### GOAL OF THE EXERCISE
Using the data below, output the first line and every line after it up to and including the line containing "GDS är en katalog", exactly as written and with nothing added.

### MATERIAL FOR THIS TASK
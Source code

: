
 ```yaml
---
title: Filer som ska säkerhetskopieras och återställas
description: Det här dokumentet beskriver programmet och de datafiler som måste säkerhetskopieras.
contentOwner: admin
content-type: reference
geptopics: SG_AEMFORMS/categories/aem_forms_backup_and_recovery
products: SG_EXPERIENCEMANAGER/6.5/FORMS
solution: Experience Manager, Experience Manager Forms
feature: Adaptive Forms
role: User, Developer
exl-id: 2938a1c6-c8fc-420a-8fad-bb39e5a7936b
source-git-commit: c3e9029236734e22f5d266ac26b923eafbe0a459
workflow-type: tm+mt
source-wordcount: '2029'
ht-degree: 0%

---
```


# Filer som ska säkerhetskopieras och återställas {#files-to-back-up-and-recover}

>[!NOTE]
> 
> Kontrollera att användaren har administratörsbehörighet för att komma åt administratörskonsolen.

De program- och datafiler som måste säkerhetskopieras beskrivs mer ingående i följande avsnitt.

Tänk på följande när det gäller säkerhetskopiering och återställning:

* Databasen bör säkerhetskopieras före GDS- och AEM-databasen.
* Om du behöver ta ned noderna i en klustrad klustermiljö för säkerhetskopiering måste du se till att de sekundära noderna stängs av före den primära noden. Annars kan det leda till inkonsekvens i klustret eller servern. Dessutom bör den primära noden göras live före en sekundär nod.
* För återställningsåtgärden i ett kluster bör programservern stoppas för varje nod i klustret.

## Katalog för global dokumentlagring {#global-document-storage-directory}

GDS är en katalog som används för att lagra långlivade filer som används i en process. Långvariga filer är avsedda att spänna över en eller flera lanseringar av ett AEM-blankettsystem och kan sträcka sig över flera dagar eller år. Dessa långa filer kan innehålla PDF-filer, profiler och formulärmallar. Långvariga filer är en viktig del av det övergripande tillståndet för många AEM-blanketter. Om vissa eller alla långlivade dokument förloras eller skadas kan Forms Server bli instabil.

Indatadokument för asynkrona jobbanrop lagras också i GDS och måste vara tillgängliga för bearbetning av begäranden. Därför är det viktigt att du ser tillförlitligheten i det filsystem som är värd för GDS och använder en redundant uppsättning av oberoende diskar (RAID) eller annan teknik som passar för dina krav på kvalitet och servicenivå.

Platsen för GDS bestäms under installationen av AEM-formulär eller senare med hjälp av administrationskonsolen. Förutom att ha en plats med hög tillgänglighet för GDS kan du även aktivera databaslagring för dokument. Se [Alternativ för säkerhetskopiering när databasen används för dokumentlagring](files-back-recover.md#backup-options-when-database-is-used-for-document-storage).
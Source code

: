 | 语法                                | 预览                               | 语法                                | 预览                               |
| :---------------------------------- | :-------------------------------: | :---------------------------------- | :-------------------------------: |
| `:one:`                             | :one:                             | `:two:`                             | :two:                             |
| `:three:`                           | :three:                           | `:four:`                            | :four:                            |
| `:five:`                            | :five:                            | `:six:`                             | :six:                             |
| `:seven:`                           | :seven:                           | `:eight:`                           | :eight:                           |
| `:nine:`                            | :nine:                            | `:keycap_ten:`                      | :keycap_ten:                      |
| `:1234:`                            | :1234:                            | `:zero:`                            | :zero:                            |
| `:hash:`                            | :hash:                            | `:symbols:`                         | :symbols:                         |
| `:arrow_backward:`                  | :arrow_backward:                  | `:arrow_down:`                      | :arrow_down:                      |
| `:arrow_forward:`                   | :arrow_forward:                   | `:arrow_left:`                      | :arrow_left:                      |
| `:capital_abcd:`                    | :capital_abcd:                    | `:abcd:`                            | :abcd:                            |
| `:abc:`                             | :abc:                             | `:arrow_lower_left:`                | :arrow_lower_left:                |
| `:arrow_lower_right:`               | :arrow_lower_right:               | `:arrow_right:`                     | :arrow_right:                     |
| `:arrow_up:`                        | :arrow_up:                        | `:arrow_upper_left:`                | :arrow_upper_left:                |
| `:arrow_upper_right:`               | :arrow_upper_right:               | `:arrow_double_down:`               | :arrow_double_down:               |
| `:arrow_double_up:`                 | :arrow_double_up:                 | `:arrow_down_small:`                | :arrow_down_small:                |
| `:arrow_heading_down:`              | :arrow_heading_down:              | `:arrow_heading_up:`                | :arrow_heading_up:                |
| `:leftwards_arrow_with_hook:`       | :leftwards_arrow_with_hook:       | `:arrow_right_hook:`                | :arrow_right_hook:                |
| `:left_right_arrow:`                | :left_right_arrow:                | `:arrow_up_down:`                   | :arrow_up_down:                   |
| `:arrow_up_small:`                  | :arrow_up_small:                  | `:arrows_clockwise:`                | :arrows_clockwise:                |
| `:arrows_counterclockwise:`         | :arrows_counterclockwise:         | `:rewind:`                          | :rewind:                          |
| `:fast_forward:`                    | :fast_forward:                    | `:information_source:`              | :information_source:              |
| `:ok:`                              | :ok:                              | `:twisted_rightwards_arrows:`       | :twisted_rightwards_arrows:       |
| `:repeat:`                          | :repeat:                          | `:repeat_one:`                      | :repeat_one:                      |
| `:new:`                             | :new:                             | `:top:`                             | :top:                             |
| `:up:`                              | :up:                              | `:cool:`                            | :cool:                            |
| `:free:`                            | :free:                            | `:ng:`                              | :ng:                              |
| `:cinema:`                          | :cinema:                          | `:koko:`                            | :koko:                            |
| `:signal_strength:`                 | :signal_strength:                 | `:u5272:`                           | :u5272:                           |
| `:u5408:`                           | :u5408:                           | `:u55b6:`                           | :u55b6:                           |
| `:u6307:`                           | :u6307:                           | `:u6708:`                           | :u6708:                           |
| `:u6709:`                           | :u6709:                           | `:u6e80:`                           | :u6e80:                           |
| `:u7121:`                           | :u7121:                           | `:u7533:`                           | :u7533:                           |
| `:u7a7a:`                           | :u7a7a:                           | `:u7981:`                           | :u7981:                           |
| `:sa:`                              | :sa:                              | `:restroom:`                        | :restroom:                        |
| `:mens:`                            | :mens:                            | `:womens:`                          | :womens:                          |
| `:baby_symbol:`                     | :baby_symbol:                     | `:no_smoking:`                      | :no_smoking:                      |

### PROBLEM SOLUTION
Source code

:
 ```yaml
---
title: Filer som ska säkerhetskopieras och återställas
description: Det här dokumentet beskriver programmet och de datafiler som måste säkerhetskopieras.
contentOwner: admin
content-type: reference
geptopics: SG_AEMFORMS/categories/aem_forms_backup_and_recovery
products: SG_EXPERIENCEMANAGER/6.5/FORMS
solution: Experience Manager, Experience Manager Forms
feature: Adaptive Forms
role: User, Developer
exl-id: 2938a1c6-c8fc-420a-8fad-bb39e5a7936b
source-git-commit: c3e9029236734e22f5d266ac26b923eafbe0a459
workflow-type: tm+mt
source-wordcount: '2029'
ht-degree: 0%

---
```


# Filer som ska säkerhetskopieras och återställas {#files-to-back-up-and-recover}

>[!NOTE]
> 
> Kontrollera att användaren har administratörsbehörighet för att komma åt administratörskonsolen.

De program- och datafiler som måste säkerhetskopieras beskrivs mer ingående i följande avsnitt.

Tänk på följande när det gäller säkerhetskopiering och återställning:

* Databasen bör säkerhetskopieras före GDS- och AEM-databasen.
* Om du behöver ta ned noderna i en klustrad klustermiljö för säkerhetskopiering måste du se till att de sekundära noderna stängs av före den primära noden. Annars kan det leda till inkonsekvens i klustret eller servern. Dessutom bör den primära noden göras live före en sekundär nod.
* För återställningsåtgärden i ett kluster bör programservern stoppas för varje nod i klustret.

## Katalog för global dokumentlagring {#global-document-storage-directory}

GDS är en katalog som används för att lagra långlivade filer som används i en process. Långvariga filer är avsedda att spänna över en eller flera lanseringar av ett AEM-blankettsystem och kan sträcka sig över flera dagar eller år. Dessa långa filer kan innehålla PDF-filer, profiler och formulärmallar. Långvariga filer är en viktig del av det övergripande tillståndet för många AEM-blanketter. Om vissa eller alla långlivade dokument förloras eller skadas kan Forms Server bli instabil.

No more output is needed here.